(Records for the task begins)

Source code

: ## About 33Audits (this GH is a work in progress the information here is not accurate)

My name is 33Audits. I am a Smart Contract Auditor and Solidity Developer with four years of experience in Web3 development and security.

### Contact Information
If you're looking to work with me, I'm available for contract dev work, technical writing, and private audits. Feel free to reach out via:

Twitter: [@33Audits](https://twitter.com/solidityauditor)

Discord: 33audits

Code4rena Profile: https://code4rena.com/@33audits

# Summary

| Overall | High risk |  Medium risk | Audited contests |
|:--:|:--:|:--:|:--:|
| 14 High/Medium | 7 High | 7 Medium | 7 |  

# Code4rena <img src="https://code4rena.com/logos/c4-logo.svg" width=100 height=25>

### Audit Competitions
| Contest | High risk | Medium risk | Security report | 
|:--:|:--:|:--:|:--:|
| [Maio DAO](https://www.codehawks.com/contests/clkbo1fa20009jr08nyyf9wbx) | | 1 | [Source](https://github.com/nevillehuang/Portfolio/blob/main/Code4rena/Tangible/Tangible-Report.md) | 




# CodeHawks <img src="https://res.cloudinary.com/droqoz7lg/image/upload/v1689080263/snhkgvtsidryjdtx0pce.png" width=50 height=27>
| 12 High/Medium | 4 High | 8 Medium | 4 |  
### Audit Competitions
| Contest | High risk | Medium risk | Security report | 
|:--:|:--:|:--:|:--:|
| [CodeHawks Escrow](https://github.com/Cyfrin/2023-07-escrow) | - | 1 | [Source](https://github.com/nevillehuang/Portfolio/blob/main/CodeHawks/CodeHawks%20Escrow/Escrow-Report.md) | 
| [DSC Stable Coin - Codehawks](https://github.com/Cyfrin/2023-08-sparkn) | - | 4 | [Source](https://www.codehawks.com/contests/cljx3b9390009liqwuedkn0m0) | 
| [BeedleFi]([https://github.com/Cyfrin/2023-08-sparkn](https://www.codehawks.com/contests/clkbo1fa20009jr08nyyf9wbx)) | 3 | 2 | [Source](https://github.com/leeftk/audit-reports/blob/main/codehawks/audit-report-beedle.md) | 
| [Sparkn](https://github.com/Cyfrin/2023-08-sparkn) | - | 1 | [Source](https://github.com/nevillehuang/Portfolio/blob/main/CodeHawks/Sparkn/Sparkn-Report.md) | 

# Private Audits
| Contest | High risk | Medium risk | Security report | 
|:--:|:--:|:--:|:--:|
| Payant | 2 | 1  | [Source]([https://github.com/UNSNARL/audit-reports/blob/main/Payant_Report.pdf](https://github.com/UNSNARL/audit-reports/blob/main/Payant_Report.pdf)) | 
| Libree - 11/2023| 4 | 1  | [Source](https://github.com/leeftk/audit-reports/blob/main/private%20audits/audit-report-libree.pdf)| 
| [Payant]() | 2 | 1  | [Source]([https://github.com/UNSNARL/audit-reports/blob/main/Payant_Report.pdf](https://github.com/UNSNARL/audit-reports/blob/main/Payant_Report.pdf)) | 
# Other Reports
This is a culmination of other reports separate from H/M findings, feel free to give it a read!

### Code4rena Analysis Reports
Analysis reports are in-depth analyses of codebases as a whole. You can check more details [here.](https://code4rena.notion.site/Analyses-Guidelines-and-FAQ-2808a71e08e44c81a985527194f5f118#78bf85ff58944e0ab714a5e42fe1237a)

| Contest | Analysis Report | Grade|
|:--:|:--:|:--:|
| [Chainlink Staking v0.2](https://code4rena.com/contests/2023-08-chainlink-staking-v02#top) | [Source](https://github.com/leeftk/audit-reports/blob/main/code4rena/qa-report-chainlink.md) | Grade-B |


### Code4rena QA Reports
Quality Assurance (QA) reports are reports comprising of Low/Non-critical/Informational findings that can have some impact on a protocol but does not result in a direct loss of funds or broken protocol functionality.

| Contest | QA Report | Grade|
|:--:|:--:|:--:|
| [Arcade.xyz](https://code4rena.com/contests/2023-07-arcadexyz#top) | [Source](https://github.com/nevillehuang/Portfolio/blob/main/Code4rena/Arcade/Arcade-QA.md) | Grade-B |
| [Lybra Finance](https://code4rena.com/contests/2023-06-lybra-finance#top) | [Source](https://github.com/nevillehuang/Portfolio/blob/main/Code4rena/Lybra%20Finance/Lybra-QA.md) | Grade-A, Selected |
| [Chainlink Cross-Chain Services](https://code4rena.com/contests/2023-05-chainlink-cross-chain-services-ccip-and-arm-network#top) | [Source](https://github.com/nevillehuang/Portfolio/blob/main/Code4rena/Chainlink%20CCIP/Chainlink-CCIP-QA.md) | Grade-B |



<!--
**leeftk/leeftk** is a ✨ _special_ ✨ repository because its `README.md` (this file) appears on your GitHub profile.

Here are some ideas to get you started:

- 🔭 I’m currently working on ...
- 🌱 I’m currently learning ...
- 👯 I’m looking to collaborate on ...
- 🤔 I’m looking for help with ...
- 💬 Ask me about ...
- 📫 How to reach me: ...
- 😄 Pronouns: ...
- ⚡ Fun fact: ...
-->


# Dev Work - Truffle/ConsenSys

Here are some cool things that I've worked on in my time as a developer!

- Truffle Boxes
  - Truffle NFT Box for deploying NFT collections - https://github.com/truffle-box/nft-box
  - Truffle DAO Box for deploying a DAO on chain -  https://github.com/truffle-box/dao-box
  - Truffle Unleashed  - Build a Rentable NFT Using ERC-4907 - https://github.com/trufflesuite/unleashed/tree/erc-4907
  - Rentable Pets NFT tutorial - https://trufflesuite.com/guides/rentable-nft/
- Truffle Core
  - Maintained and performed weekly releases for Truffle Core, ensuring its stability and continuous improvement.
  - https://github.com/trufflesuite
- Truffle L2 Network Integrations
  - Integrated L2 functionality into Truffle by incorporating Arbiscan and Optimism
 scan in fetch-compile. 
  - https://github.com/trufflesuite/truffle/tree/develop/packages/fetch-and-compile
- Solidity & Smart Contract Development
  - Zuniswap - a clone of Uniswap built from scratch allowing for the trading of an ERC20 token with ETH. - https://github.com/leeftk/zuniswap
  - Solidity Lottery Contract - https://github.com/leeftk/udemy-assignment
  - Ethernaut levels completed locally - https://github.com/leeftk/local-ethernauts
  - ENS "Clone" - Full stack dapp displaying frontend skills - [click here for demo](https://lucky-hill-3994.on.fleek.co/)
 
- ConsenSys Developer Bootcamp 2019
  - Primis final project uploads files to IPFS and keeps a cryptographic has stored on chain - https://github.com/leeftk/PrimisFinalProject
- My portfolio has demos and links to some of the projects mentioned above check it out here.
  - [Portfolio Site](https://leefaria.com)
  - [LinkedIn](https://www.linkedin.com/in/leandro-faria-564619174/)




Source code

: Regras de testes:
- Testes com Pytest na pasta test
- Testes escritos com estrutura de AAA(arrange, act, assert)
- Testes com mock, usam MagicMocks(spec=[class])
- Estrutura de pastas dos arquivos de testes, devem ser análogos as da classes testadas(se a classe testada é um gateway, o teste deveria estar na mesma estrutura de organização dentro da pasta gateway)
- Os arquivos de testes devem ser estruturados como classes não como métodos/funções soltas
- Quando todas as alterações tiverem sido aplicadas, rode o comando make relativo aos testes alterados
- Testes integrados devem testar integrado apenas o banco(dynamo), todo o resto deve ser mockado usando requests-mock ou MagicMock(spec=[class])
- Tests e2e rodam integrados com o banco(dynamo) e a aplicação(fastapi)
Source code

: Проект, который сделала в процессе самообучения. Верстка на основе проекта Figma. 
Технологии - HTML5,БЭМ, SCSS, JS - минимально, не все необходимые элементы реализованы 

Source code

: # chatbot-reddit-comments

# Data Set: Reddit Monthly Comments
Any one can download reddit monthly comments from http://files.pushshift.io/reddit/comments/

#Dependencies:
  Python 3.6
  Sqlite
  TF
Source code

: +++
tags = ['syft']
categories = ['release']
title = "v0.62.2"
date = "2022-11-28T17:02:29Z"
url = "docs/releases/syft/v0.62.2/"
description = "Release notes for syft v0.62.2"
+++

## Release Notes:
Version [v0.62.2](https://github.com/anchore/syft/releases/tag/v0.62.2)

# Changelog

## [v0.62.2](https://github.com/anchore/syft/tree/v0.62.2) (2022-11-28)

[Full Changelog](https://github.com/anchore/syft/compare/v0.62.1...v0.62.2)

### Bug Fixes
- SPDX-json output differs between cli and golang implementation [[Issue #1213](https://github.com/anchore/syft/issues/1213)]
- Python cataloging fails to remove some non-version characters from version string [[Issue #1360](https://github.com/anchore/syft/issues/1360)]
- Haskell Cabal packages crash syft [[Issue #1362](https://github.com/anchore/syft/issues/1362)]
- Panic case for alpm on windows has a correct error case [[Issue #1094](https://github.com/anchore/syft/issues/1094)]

(Records for the task ends)

Each line in the entries above, starting at the line with "- Rentable Pets" and ending at the line with "- Truffle L2 Network Integrations", is to be printed exactly, and only those lines.

* Answer area:
  - Rentable Pets NFT tutorial - https://trufflesuite.com/guides/rentable-nft/
- Truffle Core
  - Maintained and performed weekly releases for Truffle Core, ensuring its stability and continuous improvement.
  - https://github.com/trufflesuite
- Truffle L2 Network Integrations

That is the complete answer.